▶ **Directions**
Please set down the entries below once more, exactly.

▶ **Records shown**

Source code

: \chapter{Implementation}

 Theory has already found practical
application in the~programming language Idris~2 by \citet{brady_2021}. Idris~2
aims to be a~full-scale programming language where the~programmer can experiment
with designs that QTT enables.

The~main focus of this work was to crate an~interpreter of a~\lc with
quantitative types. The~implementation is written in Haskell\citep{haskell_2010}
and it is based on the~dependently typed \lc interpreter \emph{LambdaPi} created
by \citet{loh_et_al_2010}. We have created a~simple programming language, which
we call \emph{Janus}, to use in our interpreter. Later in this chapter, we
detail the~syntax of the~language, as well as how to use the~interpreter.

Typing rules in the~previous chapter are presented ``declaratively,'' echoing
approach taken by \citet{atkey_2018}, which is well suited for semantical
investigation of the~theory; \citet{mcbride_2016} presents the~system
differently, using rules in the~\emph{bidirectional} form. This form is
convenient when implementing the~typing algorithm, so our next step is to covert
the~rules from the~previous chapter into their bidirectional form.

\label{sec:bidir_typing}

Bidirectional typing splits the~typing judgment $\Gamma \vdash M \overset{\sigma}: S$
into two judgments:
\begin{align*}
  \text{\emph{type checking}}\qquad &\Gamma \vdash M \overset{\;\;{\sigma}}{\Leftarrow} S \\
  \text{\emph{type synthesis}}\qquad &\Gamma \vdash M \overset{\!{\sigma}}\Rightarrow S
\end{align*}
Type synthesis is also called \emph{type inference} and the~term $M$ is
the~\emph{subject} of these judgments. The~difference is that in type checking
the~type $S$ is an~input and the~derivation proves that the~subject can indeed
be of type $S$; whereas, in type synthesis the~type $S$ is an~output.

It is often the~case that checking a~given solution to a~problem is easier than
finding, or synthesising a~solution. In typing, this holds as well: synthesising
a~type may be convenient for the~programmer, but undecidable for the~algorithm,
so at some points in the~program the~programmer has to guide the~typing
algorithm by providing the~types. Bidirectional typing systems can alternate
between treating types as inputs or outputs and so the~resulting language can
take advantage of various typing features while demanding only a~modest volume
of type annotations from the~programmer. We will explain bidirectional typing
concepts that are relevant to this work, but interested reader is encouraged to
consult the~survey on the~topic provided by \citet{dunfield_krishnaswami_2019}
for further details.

▶ **Solution to the exercise**
Source code

: \chapter{Implementation}

 Theory has already found practical
application in the~programming language Idris~2 by \citet{brady_2021}. Idris~2
aims to be a~full-scale programming language where the~programmer can experiment
with designs that QTT enables.

The~main focus of this work was to crate an~interpreter of a~\lc with
quantitative types. The~implementation is written in Haskell\citep{haskell_2010}
and it is based on the~dependently typed \lc interpreter \emph{LambdaPi} created
by \citet{loh_et_al_2010}. We have created a~simple programming language, which
we call \emph{Janus}, to use in our interpreter. Later in this chapter, we
detail the~syntax of the~language, as well as how to use the~interpreter.

Typing rules in the~previous chapter are presented ``declaratively,'' echoing
approach taken by \citet{atkey_2018}, which is well suited for semantical
investigation of the~theory; \citet{mcbride_2016} presents the~system
differently, using rules in the~\emph{bidirectional} form. This form is
convenient when implementing the~typing algorithm, so our next step is to covert
the~rules from the~previous chapter into their bidirectional form.

\label{sec:bidir_typing}

Bidirectional typing splits the~typing judgment $\Gamma \vdash M \overset{\sigma}: S$
into two judgments:
\begin{align*}
  \text{\emph{type checking}}\qquad &\Gamma \vdash M \overset{\;\;{\sigma}}{\Leftarrow} S \\
  \text{\emph{type synthesis}}\qquad &\Gamma \vdash M \overset{\!{\sigma}}\Rightarrow S
\end{align*}
Type synthesis is also called \emph{type inference} and the~term $M$ is
the~\emph{subject} of these judgments. The~difference is that in type checking
the~type $S$ is an~input and the~derivation proves that the~subject can indeed
be of type $S$; whereas, in type synthesis the~type $S$ is an~output.

It is often the~case that checking a~given solution to a~problem is easier than
finding, or synthesising a~solution. In typing, this holds as well: synthesising
a~type may be convenient for the~programmer, but undecidable for the~algorithm,
so at some points in the~program the~programmer has to guide the~typing
algorithm by providing the~types. Bidirectional typing systems can alternate
between treating types as inputs or outputs and so the~resulting language can
take advantage of various typing features while demanding only a~modest volume
of type annotations from the~programmer. We will explain bidirectional typing
concepts that are relevant to this work, but interested reader is encouraged to
consult the~survey on the~topic provided by \citet{dunfield_krishnaswami_2019}
for further details.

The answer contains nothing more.